- [Provided information]:
********

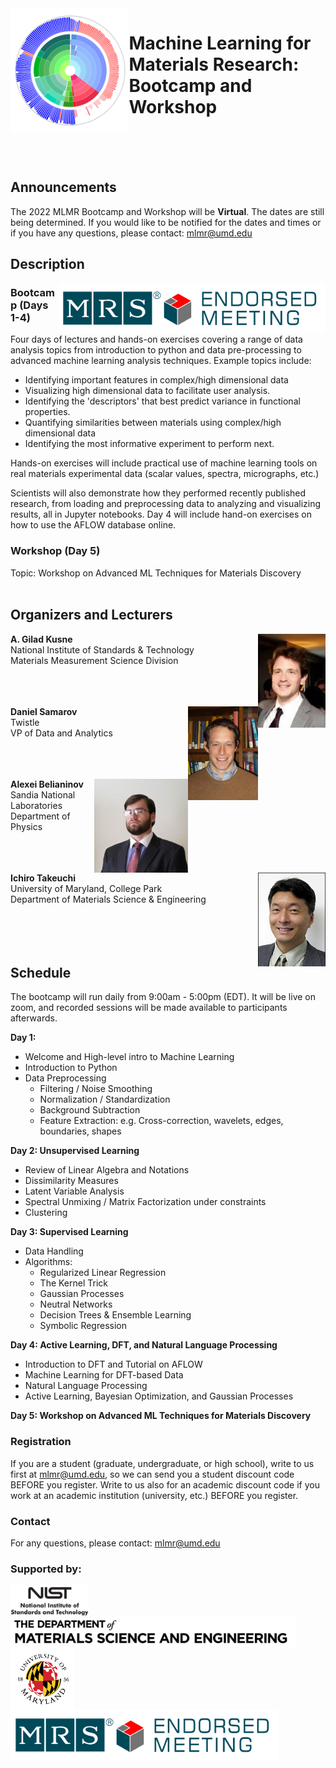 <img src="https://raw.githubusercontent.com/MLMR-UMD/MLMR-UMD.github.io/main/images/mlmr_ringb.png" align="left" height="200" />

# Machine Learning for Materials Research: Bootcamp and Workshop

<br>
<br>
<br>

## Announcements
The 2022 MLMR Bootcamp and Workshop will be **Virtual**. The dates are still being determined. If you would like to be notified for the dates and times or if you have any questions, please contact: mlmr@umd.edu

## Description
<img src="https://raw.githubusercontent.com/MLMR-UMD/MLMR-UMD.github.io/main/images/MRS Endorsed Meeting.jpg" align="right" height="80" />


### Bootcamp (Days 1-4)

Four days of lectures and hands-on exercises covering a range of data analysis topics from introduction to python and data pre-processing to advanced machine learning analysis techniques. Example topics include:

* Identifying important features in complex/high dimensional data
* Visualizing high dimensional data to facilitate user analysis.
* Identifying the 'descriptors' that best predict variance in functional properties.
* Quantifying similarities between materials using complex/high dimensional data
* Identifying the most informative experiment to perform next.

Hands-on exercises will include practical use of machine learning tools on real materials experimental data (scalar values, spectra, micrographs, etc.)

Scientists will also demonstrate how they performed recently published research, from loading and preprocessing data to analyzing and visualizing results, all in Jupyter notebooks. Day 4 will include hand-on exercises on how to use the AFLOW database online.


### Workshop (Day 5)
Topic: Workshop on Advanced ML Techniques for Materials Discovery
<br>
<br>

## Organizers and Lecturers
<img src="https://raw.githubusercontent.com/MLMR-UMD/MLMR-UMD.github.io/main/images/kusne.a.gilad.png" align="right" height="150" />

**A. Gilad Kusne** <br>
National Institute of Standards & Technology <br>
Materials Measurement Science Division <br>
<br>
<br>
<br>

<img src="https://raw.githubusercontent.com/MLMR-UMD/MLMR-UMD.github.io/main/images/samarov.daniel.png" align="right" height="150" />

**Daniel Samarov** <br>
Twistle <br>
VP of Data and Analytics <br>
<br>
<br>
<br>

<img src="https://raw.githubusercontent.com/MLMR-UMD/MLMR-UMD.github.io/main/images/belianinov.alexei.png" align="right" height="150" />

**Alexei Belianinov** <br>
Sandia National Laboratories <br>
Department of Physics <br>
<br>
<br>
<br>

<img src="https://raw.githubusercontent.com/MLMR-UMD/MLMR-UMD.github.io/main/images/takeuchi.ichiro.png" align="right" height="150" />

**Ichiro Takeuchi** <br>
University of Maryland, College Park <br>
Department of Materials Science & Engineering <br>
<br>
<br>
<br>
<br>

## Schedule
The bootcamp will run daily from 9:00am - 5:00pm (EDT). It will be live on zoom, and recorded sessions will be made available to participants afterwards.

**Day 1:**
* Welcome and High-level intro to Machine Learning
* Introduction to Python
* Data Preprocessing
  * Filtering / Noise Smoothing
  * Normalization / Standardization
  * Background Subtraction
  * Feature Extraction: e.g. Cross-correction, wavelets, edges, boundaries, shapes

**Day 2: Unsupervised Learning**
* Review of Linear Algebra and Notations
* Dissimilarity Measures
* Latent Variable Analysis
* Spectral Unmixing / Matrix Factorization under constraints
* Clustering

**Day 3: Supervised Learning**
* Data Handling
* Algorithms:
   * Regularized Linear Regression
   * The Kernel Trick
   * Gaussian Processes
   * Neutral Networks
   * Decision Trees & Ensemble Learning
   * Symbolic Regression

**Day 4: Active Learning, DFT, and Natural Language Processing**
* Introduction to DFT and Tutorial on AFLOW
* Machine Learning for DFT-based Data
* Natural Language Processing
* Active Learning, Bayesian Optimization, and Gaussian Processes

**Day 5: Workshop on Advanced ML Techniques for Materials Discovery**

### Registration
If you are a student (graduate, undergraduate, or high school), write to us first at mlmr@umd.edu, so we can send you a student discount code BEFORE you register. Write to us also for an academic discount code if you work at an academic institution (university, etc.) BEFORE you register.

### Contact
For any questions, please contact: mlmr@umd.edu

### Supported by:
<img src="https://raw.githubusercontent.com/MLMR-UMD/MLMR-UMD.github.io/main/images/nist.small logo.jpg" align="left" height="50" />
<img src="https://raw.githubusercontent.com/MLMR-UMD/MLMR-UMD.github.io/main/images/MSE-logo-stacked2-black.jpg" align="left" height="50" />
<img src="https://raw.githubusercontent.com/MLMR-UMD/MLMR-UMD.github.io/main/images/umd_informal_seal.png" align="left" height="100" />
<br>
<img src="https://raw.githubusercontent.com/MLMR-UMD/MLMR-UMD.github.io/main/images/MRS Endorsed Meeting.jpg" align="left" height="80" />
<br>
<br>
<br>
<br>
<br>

********

- [Task requirements]: Repeat the entries exactly as they are given, leaving out each image.

- [Answer to the problem]:
 <img src="https://raw.githubusercontent.com/MLMR-UMD/MLMR-UMD.github.io/main/images/mlmr_ringb.png" align="left" height="200" />

# Machine Learning for Materials Research: Bootcamp and Workshop

<br>
<br>
<br>

## Announcements
The 2022 MLMR Bootcamp and Workshop will be **Virtual**. The dates are still being determined. If you would like to be notified for the dates and times or if you have any questions, please contact: mlmr@umd.edu

## Description
<img src="https://raw.githubusercontent.com/MLMR-UMD/MLMR-UMD.github.io/main/images/MRS Endorsed Meeting.jpg" align="right" height="80" />


### Bootcamp (Days 1-4)

Four days of lectures and hands-on exercises covering a range of data analysis topics from introduction to python and data pre-processing to advanced machine learning analysis techniques. Example topics include:

* Identifying important features in complex/high dimensional data
* Visualizing high dimensional data to facilitate user analysis.
* Identifying the 'descriptors' that best predict variance in functional properties.
* Quantifying similarities between materials using complex/high dimensional data
* Identifying the most informative experiment to perform next.

Hands-on exercises will include practical use of machine learning tools on real materials experimental data (scalar values, spectra, micrographs, etc.)

Scientists will also demonstrate how they performed recently published research, from loading and preprocessing data to analyzing and visualizing results, all in Jupyter notebooks. Day 4 will include hand-on exercises on how to use the AFLOW database online.


### Workshop (Day 5)
Topic: Workshop on Advanced ML Techniques for Materials Discovery
<br>
<br>

## Organizers and Lecturers
<img src="https://raw.githubusercontent.com/MLMR-UMD/MLMR-UMD.github.io/main/images/kusne.a.gilad.png" align="right" height="150" />

**A. Gilad Kusne** <br>
National Institute of Standards & Technology <br>
Materials Measurement Science Division <br>
<br>
<br>
<br>

<img src="https://raw.githubusercontent.com/MLMR-UMD/MLMR-UMD.github.io/main/images/samarov.daniel.png" align="right" height="150" />

**Daniel Samarov** <br>
Twistle <br>
VP of Data and Analytics <br>
<br>
<br>
<br>

<img src="https://raw.githubusercontent.com/MLMR-UMD/MLMR-UMD.github.io/main/images/belianinov.alexei.png" align="right" height="150" />

**Alexei Belianinov** <br>
Sandia National Laboratories <br>
Department of Physics <br>
<br>
<br>
<br>

<img src="https://raw.githubusercontent.com/MLMR-UMD/MLMR-UMD.github.io/main/images/takeuchi.ichiro.png" align="right" height="150" />

**Ichiro Takeuchi** <br>
University of Maryland, College Park <br>
Department of Materials Science & Engineering <br>
<br>
<br>
<br>
<br>

## Schedule
The bootcamp will run daily from 9:00am - 5:00pm (EDT). It will be live on zoom, and recorded sessions will be made available to participants afterwards.

**Day 1:**
* Welcome and High-level intro to Machine Learning
* Introduction to Python
* Data Preprocessing
  * Filtering / Noise Smoothing
  * Normalization / Standardization
  * Background Subtraction
  * Feature Extraction: e.g. Cross-correction, wavelets, edges, boundaries, shapes

**Day 2: Unsupervised Learning**
* Review of Linear Algebra and Notations
* Dissimilarity Measures
* Latent Variable Analysis
* Spectral Unmixing / Matrix Factorization under constraints
* Clustering

**Day 3: Supervised Learning**
* Data Handling
* Algorithms:
   * Regularized Linear Regression
   * The Kernel Trick
   * Gaussian Processes
   * Neutral Networks
   * Decision Trees & Ensemble Learning
   * Symbolic Regression

**Day 4: Active Learning, DFT, and Natural Language Processing**
* Introduction to DFT and Tutorial on AFLOW
* Machine Learning for DFT-based Data
* Natural Language Processing
* Active Learning, Bayesian Optimization, and Gaussian Processes

**Day 5: Workshop on Advanced ML Techniques for Materials Discovery**

### Registration
If you are a student (graduate, undergraduate, or high school), write to us first at mlmr@umd.edu, so we can send you a student discount code BEFORE you register. Write to us also for an academic discount code if you work at an academic institution (university, etc.) BEFORE you register.

### Contact
For any questions, please contact: mlmr@umd.edu

### Supported by:
<img src="https://raw.githubusercontent.com/MLMR-UMD/MLMR-UMD.github.io/main/images/nist.small logo.jpg" align="left" height="50" />
<img src="https://raw.githubusercontent.com/MLMR-UMD/MLMR-UMD.github.io/main/images/MSE-logo-stacked2-black.jpg" align="left" height="50" />
<img src="https://raw.githubusercontent.com/MLMR-UMD/MLMR-UMD.github.io/main/images/umd_informal_seal.png" align="left" height="100" />
<br>
<img src="https://raw.githubusercontent.com/MLMR-UMD/MLMR-UMD.github.io/main/images/MRS Endorsed Meeting.jpg" align="left" height="80" />
<br>
<br>
<br>
<br>
<br>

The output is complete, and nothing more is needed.